Source records:
┌──
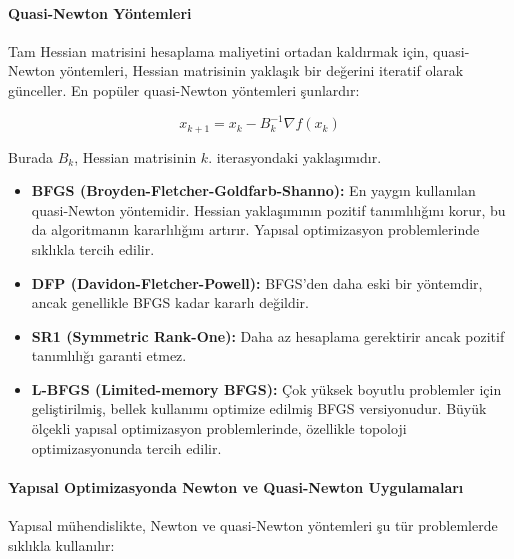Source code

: \paragraph{Quasi-Newton Yöntemleri}
Tam Hessian matrisini hesaplama maliyetini ortadan kaldırmak için, quasi-Newton yöntemleri, Hessian matrisinin yaklaşık bir değerini iteratif olarak günceller. En popüler quasi-Newton yöntemleri şunlardır:

\begin{equation}
x_{k+1} = x_k - B_k^{-1} \nabla f(x_k)
\end{equation}

Burada $B_k$, Hessian matrisinin $k$. iterasyondaki yaklaşımıdır.

\begin{tcolorbox}[title=Temel Quasi-Newton Algoritmaları]
\begin{itemize}
    \item \textbf{BFGS (Broyden-Fletcher-Goldfarb-Shanno):} En yaygın kullanılan quasi-Newton yöntemidir. Hessian yaklaşımının pozitif tanımlılığını korur, bu da algoritmanın kararlılığını artırır. Yapısal optimizasyon problemlerinde sıklıkla tercih edilir.
    
    \item \textbf{DFP (Davidon-Fletcher-Powell):} BFGS'den daha eski bir yöntemdir, ancak genellikle BFGS kadar kararlı değildir.
    
    \item \textbf{SR1 (Symmetric Rank-One):} Daha az hesaplama gerektirir ancak pozitif tanımlılığı garanti etmez.
    
    \item \textbf{L-BFGS (Limited-memory BFGS):} Çok yüksek boyutlu problemler için geliştirilmiş, bellek kullanımı optimize edilmiş BFGS versiyonudur. Büyük ölçekli yapısal optimizasyon problemlerinde, özellikle topoloji optimizasyonunda tercih edilir.
\end{itemize}
\end{tcolorbox}

\paragraph{Yapısal Optimizasyonda Newton ve Quasi-Newton Uygulamaları}
Yapısal mühendislikte, Newton ve quasi-Newton yöntemleri şu tür problemlerde sıklıkla kullanılır:

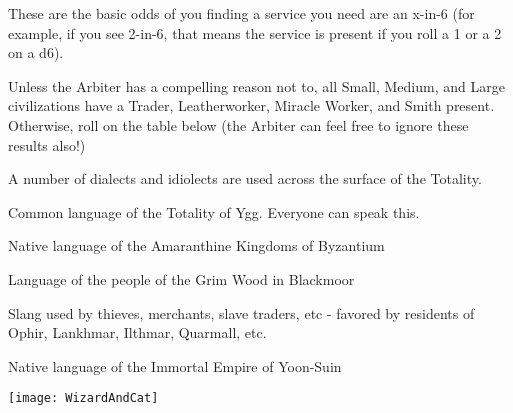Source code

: {  These are the basic odds of you finding a service you need are an x-in-6 (for example, if you see 2-in-6, that means the service is present if you  roll a 1 or a 2 on a d6).

  Unless the Arbiter has a compelling reason not to, all Small, Medium, and Large civilizations have a Trader, Leatherworker, Miracle Worker, and Smith present.  Otherwise, roll on the table below (the Arbiter can feel free to ignore these results also!)



  \newpage



  A number of dialects and idiolects are used across the surface of the Totality.
  


  Common language of the Totality of Ygg.  Everyone can speak this.


  Native language of the Amaranthine Kingdoms of Byzantium


  Language of the people of the Grim Wood in Blackmoor



  Slang used by thieves, merchants, slave traders, etc - favored by residents of Ophir, Lankhmar, Ilthmar, Quarmall, etc.


  Native language of the Immortal Empire of Yoon-Suin

  \begin{center}
  \texttt{[image: WizardAndCat]}
  \end{center}

}
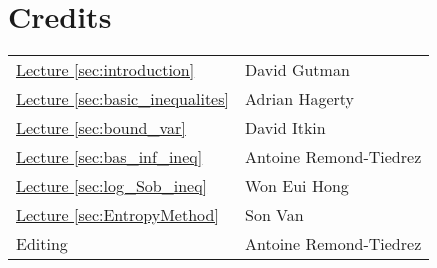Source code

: \documentclass[reqno]{amsproc}
\newcommand{\fref}[2]{\hyperref[#2]{#1 \ref*{#2}}}
\begin{document}
\section*{Credits}
	\begin{tabular}{ll}
		\fref{Lecture}{sec:introduction}& David Gutman\\
		\fref{Lecture}{sec:basic_inequalites}& Adrian Hagerty\\
		\fref{Lecture}{sec:bound_var}& David Itkin\\
		\fref{Lecture}{sec:bas_inf_ineq}& Antoine Remond-Tiedrez\\
		\fref{Lecture}{sec:log_Sob_ineq}& Won Eui Hong \\
		\fref{Lecture}{sec:EntropyMethod}& Son Van \\
		Editing& Antoine Remond-Tiedrez
	\end{tabular}



\end{document}
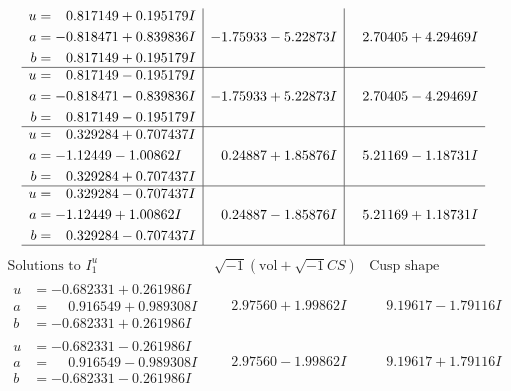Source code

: \documentclass[1p]{elsarticle_modified}
\theoremstyle{definition}
\newcommand{\I}{\sqrt{-1}}
\begin{document}
$$\begin{array}{c|c|c}
\begin{aligned}
u &= \phantom{-}0.817149 + 0.195179 I \\
a &= -0.818471 + 0.839836 I \\
b &= \phantom{-}0.817149 + 0.195179 I\end{aligned}
 & -1.75933 - 5.22873 I & \phantom{-}2.70405 + 4.29469 I \\ \hline\begin{aligned}
u &= \phantom{-}0.817149 - 0.195179 I \\
a &= -0.818471 - 0.839836 I \\
b &= \phantom{-}0.817149 - 0.195179 I\end{aligned}
 & -1.75933 + 5.22873 I & \phantom{-}2.70405 - 4.29469 I \\ \hline\begin{aligned}
u &= \phantom{-}0.329284 + 0.707437 I \\
a &= -1.12449 - 1.00862 I \\
b &= \phantom{-}0.329284 + 0.707437 I\end{aligned}
 & \phantom{-}0.24887 + 1.85876 I & \phantom{-}5.21169 - 1.18731 I \\ \hline\begin{aligned}
u &= \phantom{-}0.329284 - 0.707437 I \\
a &= -1.12449 + 1.00862 I \\
b &= \phantom{-}0.329284 - 0.707437 I\end{aligned}
 & \phantom{-}0.24887 - 1.85876 I & \phantom{-}5.21169 + 1.18731 I\\
 \hline 
 \end{array}$$\newpage$$\begin{array}{c|c|c}  
\text{Solutions to }I^u_{1}& \I (\text{vol} + \sqrt{-1}CS) & \text{Cusp shape}\\
 \hline 
\begin{aligned}
u &= -0.682331 + 0.261986 I \\
a &= \phantom{-}0.916549 + 0.989308 I \\
b &= -0.682331 + 0.261986 I\end{aligned}
 & \phantom{-}2.97560 + 1.99862 I & \phantom{-}9.19617 - 1.79116 I \\ \hline\begin{aligned}
u &= -0.682331 - 0.261986 I \\
a &= \phantom{-}0.916549 - 0.989308 I \\
b &= -0.682331 - 0.261986 I\end{aligned}
 & \phantom{-}2.97560 - 1.99862 I & \phantom{-}9.19617 + 1.79116 I \\ \hline\begin{aligned}

\end{aligned}
\end{array}$$
\end{document}
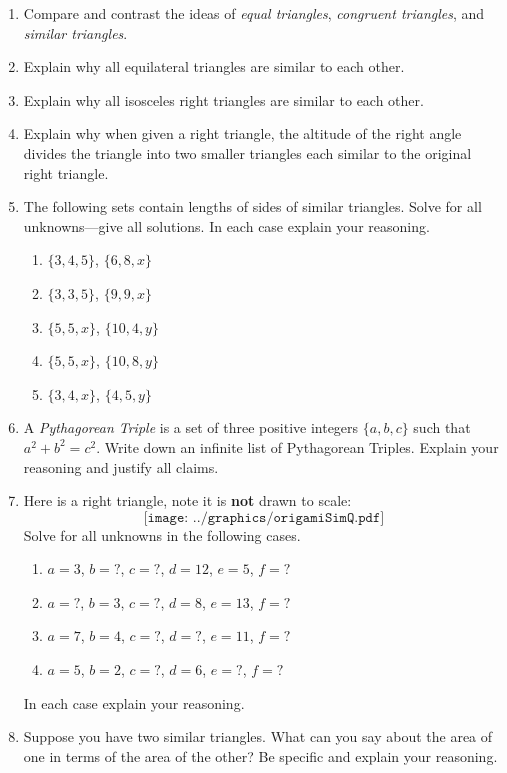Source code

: \begin{problems}
\begin{enumerate}
\item Compare and contrast the ideas of \textit{equal triangles},
  \textit{congruent triangles}, and \textit{similar triangles}.
\item Explain why all equilateral triangles are similar to each other.
\item Explain why all isosceles right triangles are similar to each other. 
\item Explain why when given a right triangle, the altitude of the
  right angle divides the triangle into two smaller triangles each
  similar to the original right triangle.
\item The following sets contain lengths of sides of similar
  triangles. Solve for all unknowns---give all solutions. In each case
  explain your reasoning.
\begin{enumerate}
\item $\{3,4,5\}$, $\{6,8,x\}$
\item $\{3,3,5\}$, $\{9,9,x\}$
\item $\{5,5,x\}$, $\{10,4,y\}$
\item $\{5,5,x\}$, $\{10,8,y\}$
\item $\{3,4,x\}$, $\{4,5,y\}$ 
\end{enumerate}
\item A \textit{Pythagorean Triple} is a set
  of three positive integers $\{a,b,c\}$ such that $a^2 + b^2 =
  c^2$. Write down an infinite list of Pythagorean Triples. Explain
  your reasoning and justify all claims.
\item Here is a right triangle, note it is \textbf{not} drawn to
  scale:
\[
\texttt{[image: ../graphics/origamiSimQ.pdf]}
\]
Solve for all unknowns in the following cases.
\begin{enumerate}
\item $a = 3$, $b = ?$, $c = ?$, $d = 12$, $e = 5$, $f = ?$
\item $a = ?$, $b = 3$, $c = ?$, $d =8$, $e = 13$, $f = ?$
\item $a = 7$, $b = 4$, $c = ?$, $d =?$, $e = 11$, $f = ?$
\item $a = 5$, $b = 2$, $c = ?$, $d =6$, $e = ?$, $f = ?$
\end{enumerate}
In each case explain your reasoning.

\item Suppose you have two similar triangles. What can you say about
  the area of one in terms of the area of the other? Be specific and
  explain your reasoning.


\end{enumerate}
\end{problems}
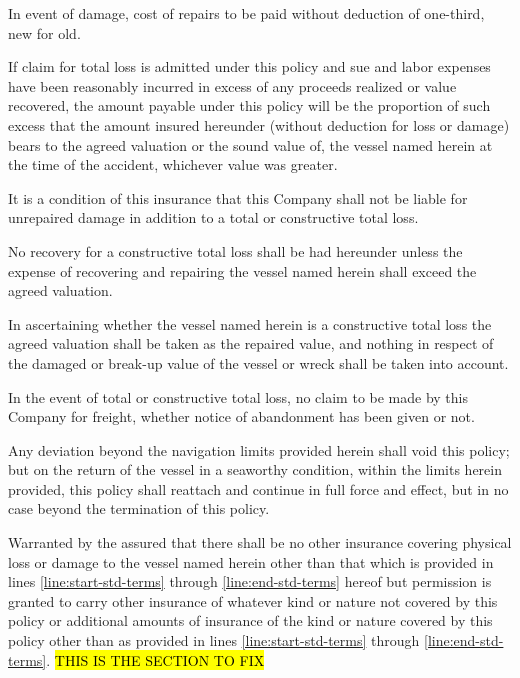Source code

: \documentclass[10pt]{article}
\begin{document}
\begin{linenumbers}
In event of damage, cost of repairs to be paid without deduction of one-third, new for old. 

If claim  for total loss is admitted under this policy and sue and labor expenses have been reasonably incurred in excess  of  any  proceeds  realized  or  value  recovered,  the  amount  payable  under  this  policy  will  be  the  proportion  of such  excess  that  the  amount  insured  hereunder (without  deduction  for  loss  or  damage)  bears  to  the  agreed  valuation or the sound value of, the vessel named herein at the time of the accident, whichever value was greater.  

It  is  a  condition  of  this  insurance  that  this  Company  shall  not  be  liable  for  unrepaired  damage  in  addition to a total or constructive total loss. 

No recovery for a constructive total loss shall be had hereunder unless the expense of recovering and repairing the vessel named herein shall exceed the agreed valuation. 

In  ascertaining  whether  the  vessel  named  herein  is  a  constructive  total  loss  the  agreed  valuation  shall  be taken  as  the  repaired  value,  and  nothing  in  respect  of  the  damaged  or  break-up  value  of  the  vessel  or  wreck  shall be taken into account.

In  the  event  of  total  or  constructive  total  loss,  no  claim  to  be  made  by  this  Company  for  freight,  whether notice of abandonment has been given or not. 

Any  deviation  beyond  the  navigation  limits  provided  herein  shall  void  this  policy;  but  on  the  return  of  the vessel  in  a  seaworthy  condition,  within  the  limits  herein  provided,  this  policy  shall  reattach  and  continue  in  full force and effect, but in no case beyond the termination of this policy.

Warranted by the assured that there shall   be   no   other   insurance   covering   physical   loss   or   damage   to   the vessel  named  herein  other  than  that  which  is  provided  in  lines \ref{line:start-std-terms} through \ref{line:end-std-terms} hereof  but  permission  is granted to  carry  other  insurance  of  whatever  kind  or  nature  not  covered  by  this  policy  or  additional  amounts  of  insurance of the kind or nature covered by this policy other than as provided in lines \ref{line:start-std-terms} through \ref{line:end-std-terms}. \hl{THIS IS THE SECTION TO FIX}


\end{linenumbers}
\end{document}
└──
** Your task **
Lines that include the word "fref" are to be extracted from the data above.

** Finished task **
\newcommand{\fref}[2]{\hyperref[#2]{#1 \ref*{#2}}}
		\fref{Lecture}{sec:introduction}& David Gutman\\
		\fref{Lecture}{sec:basic_inequalites}& Adrian Hagerty\\
		\fref{Lecture}{sec:bound_var}& David Itkin\\
		\fref{Lecture}{sec:bas_inf_ineq}& Antoine Remond-Tiedrez\\
		\fref{Lecture}{sec:log_Sob_ineq}& Won Eui Hong \\
		\fref{Lecture}{sec:EntropyMethod}& Son Van \\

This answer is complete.